_TASK:_ Go through the data below and work out how many lines contain "have"; the answer is the number alone.

------ RAW DATA ------

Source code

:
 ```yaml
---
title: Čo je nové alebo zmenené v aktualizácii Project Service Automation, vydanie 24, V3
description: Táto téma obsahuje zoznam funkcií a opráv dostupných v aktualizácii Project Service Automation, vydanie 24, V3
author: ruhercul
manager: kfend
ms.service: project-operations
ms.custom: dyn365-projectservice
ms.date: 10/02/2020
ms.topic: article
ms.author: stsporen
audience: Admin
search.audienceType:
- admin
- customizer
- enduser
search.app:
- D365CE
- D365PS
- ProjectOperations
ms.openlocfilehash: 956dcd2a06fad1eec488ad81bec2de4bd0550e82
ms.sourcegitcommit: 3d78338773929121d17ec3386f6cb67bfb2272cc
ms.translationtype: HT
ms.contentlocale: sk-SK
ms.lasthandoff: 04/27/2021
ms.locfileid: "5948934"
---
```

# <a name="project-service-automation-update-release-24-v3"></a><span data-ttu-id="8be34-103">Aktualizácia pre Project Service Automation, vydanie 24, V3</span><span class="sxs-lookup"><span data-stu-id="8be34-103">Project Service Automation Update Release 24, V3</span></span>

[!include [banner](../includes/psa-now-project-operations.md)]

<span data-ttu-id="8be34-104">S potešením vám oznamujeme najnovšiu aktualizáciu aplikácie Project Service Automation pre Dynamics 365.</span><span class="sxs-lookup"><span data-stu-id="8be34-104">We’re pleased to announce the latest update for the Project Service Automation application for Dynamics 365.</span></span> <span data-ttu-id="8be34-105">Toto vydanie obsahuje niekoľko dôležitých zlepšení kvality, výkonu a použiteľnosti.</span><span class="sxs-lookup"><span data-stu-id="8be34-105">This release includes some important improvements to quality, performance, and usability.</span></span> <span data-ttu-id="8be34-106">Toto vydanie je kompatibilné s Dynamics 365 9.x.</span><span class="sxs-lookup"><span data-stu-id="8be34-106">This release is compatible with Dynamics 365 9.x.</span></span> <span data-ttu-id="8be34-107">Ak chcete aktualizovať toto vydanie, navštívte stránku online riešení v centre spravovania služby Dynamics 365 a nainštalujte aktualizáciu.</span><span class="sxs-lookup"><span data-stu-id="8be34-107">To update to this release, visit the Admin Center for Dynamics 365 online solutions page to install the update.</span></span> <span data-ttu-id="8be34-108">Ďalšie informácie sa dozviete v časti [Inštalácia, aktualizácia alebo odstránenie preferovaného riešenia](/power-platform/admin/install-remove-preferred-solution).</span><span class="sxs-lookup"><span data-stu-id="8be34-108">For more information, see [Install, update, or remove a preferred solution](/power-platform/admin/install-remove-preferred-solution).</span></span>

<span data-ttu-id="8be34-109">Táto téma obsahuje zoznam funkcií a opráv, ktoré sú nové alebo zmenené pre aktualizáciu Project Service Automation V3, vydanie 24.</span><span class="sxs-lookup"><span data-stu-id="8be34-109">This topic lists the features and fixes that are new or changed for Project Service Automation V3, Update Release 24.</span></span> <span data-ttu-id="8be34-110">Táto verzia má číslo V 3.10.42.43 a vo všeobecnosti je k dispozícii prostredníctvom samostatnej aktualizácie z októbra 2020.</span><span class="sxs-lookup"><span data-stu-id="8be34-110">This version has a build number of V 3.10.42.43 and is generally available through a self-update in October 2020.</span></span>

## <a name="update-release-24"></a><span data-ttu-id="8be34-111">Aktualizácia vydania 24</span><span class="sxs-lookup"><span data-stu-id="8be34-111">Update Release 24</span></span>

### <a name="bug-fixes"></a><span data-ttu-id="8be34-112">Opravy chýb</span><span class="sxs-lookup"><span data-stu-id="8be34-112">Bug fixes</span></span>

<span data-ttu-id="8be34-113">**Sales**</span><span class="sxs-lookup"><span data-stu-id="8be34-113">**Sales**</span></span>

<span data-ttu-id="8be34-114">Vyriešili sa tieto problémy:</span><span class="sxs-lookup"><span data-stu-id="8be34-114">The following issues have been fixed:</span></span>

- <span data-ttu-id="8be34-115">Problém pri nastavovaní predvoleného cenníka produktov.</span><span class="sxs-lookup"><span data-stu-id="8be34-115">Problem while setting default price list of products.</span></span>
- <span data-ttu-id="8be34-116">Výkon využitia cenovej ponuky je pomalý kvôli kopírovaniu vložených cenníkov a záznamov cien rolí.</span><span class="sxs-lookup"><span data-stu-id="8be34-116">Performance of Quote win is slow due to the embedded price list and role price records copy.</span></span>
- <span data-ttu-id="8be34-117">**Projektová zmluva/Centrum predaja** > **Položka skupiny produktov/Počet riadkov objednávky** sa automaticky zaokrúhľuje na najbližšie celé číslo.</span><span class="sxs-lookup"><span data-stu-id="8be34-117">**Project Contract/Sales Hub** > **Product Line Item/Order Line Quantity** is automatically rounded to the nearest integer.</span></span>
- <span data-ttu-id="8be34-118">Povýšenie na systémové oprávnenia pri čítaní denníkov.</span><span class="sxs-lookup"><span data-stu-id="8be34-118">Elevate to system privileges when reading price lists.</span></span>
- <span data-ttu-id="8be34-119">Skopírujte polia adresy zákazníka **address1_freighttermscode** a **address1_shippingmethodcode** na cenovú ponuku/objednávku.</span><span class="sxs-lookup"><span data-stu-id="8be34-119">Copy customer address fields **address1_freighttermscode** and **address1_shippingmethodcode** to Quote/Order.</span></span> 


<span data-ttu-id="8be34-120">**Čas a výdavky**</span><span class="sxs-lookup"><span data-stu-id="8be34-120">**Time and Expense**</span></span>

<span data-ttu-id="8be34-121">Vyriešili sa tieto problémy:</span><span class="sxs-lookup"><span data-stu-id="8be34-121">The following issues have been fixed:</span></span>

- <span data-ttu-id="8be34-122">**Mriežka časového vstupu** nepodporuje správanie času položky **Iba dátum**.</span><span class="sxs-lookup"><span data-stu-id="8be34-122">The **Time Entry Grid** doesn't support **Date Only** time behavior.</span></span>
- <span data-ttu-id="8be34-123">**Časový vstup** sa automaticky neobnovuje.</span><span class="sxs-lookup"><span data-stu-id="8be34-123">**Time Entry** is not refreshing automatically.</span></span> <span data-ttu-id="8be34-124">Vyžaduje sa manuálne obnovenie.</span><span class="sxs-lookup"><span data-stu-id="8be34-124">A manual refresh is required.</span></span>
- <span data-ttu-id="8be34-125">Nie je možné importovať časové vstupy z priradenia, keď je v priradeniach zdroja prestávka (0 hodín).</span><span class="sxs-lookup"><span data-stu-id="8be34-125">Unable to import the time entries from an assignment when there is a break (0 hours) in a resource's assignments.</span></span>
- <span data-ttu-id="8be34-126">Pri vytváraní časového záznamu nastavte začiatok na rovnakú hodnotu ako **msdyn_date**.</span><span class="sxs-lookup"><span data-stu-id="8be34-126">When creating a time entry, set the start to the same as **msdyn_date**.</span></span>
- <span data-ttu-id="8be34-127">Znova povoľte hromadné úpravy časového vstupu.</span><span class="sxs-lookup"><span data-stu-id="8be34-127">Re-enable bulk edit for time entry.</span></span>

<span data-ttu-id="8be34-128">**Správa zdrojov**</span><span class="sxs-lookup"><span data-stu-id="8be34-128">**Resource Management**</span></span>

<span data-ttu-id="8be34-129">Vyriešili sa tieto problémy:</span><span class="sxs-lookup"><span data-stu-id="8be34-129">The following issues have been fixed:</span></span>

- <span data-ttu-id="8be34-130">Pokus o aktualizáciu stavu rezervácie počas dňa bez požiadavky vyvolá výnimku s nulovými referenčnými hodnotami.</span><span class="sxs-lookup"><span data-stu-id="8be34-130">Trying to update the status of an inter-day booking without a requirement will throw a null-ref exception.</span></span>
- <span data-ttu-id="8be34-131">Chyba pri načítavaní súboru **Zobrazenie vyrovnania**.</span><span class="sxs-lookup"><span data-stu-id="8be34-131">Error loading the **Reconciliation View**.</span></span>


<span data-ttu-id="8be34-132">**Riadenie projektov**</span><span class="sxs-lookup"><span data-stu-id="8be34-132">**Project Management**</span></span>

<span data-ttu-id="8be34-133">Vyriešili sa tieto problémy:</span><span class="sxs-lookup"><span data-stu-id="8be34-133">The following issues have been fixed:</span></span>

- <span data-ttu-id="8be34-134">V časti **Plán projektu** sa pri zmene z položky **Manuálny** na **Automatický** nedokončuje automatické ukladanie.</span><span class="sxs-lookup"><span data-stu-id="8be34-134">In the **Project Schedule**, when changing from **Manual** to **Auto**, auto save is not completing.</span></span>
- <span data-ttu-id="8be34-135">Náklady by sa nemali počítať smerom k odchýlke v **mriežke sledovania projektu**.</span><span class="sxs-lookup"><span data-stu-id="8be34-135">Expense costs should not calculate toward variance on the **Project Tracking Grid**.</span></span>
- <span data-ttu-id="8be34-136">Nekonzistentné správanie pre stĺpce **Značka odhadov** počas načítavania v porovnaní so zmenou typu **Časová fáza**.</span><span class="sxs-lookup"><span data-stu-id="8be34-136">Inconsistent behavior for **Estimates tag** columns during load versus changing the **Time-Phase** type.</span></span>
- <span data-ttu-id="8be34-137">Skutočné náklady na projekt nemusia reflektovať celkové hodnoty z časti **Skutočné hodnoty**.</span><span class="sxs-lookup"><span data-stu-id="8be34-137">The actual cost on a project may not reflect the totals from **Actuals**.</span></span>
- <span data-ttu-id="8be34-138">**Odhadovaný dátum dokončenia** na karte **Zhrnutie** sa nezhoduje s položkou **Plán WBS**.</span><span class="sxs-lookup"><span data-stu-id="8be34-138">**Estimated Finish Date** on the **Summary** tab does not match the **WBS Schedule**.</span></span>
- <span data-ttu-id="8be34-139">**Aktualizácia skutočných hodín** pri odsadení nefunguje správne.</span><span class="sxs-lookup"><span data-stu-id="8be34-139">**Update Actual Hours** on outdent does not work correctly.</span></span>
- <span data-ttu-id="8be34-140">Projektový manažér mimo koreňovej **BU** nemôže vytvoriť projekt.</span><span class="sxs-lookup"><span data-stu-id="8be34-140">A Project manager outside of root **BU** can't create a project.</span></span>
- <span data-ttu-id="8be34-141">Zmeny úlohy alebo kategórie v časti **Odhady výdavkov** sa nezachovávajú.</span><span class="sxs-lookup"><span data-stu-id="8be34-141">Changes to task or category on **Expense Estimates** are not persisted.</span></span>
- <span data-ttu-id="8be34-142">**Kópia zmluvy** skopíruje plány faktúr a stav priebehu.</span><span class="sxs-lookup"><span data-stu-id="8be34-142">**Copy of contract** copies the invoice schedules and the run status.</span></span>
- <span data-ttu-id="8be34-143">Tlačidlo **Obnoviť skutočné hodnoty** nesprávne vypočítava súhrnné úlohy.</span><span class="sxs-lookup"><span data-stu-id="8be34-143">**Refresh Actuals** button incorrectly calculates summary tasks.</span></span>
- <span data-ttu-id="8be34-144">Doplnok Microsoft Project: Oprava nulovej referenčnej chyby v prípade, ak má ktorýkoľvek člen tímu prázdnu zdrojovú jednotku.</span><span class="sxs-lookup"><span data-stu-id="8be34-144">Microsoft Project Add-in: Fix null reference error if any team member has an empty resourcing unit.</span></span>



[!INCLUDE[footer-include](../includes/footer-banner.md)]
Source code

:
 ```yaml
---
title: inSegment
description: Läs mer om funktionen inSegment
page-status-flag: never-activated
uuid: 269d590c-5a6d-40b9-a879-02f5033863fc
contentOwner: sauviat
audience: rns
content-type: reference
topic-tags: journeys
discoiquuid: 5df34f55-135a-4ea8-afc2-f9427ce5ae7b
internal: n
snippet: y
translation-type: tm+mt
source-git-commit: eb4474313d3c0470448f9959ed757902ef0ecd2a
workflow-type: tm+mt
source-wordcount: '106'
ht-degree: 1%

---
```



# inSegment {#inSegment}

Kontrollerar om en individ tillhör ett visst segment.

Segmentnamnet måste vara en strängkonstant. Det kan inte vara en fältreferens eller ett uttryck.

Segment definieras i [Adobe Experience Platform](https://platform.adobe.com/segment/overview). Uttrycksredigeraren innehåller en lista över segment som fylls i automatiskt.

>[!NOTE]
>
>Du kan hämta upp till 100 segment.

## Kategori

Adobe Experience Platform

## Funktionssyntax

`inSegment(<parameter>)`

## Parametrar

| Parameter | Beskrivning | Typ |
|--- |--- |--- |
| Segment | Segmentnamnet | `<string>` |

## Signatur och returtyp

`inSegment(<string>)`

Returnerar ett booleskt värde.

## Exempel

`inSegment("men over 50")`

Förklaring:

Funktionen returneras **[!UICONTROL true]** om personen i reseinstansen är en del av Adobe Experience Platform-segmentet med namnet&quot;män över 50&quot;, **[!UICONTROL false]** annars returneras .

------

_SOLUTION FOR THIS EXERCISE:_ 4